Deliberations at the ongoing Insurance Institute of Zimbabwe (IIZ) winter school in Kariba show that the industry was silently bleeding as organisations internally handle fraud cases without publicising them to protect their brands.
But the discussions show that this has allowed the perpetrators to strike more than once and never get blacklisted.
IIZ general manager George Chikava said insurance companies should stop seeing each other as competition and collaborate for the good of the industry.
“When fraud happens, it is not made known to the whole industry, giving the culprit a chance to strike more than once in different organisations. If only people could collaborate through information and not see each other as competition. In some cases they feel that if they publicise the issue they damage their brand, in some cases taking legal action is demanding and costly. It depends at what stage fraud is discovered, if early it can be actioned upon and get such people blacklisted so that they cannot strike more than once,“ he said.
Chikava also pointed out that it was difficult to state the numbers because insurance fraud has become a closely guarded secret in the industry.
TG Mboko legal practitioner George Mboko said there were laws, but there was need to capacitate the companies and the police to deal with such cases.
He said normally the police lacked resources required to handle cases of such magnitude and most charges had fallen away as fraudsters were usually many steps ahead.
“Normally those fraudulent claims are not just one, the same person can defraud three or four companies because the insurance companies are not collaborating. We are seeing each other as competition, but if they do they can actually flag that person so that he doesn’t commit the same crime again.
“We have the criminal justice delivery system, it handles fraud and it’s provided for in terms of the law. So if you were to prosecute that person you can have him charged by the police,” he said.
“The normal things that happen in the criminal process will then take place, so the framework is there. It doesn’t change because it’s now in the insurance industry, it’s still fraud, probably the issue could be now capacitating the industry and the police. In most cases they are not capacitated, they lack equipment and they are also not well trained and lack resources to deal with fraud. When we talk of fraud, most of the charges fall away because fraudsters are usually 7-10 steps ahead.”
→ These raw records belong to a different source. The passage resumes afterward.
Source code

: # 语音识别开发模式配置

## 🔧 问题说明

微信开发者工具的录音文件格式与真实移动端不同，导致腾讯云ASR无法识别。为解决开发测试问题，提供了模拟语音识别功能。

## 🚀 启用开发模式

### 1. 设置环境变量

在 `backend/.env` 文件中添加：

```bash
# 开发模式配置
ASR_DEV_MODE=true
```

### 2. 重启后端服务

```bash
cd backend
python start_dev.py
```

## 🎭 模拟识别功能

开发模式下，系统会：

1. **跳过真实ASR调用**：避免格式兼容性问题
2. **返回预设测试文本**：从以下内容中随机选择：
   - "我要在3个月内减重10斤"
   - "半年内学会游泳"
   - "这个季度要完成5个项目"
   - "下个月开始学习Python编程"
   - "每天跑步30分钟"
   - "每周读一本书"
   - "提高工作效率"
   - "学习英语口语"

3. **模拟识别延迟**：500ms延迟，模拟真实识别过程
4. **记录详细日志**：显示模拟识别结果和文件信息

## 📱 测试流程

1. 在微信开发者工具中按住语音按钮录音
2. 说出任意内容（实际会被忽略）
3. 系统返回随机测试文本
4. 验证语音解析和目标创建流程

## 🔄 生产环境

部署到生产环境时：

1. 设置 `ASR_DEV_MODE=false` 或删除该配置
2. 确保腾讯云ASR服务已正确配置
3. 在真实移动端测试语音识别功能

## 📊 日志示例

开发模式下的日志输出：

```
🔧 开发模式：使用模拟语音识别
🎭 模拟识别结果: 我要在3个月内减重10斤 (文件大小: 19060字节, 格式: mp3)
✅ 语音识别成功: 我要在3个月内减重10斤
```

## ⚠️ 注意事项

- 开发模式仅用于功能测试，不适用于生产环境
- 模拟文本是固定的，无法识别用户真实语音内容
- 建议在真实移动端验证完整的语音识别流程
Emeritus’ reassurance and claims research head Clementine Chinyuku added that the disclosure aspect was key as it determined evidence of the fraud cases.
“We don’t necessarily collaborate such that it becomes very difficult to have evidence of the fraud. Sometimes we have a court case which we know is fraudulent but we don’t have enough information to then know what to do when prosecuting. We do not want to be seen as an industry that is busy taking clients to court and prosecuting. We have information gaps and we need to strike a balance to say as an industry are we really detecting it, I don’t think we are,” she noted.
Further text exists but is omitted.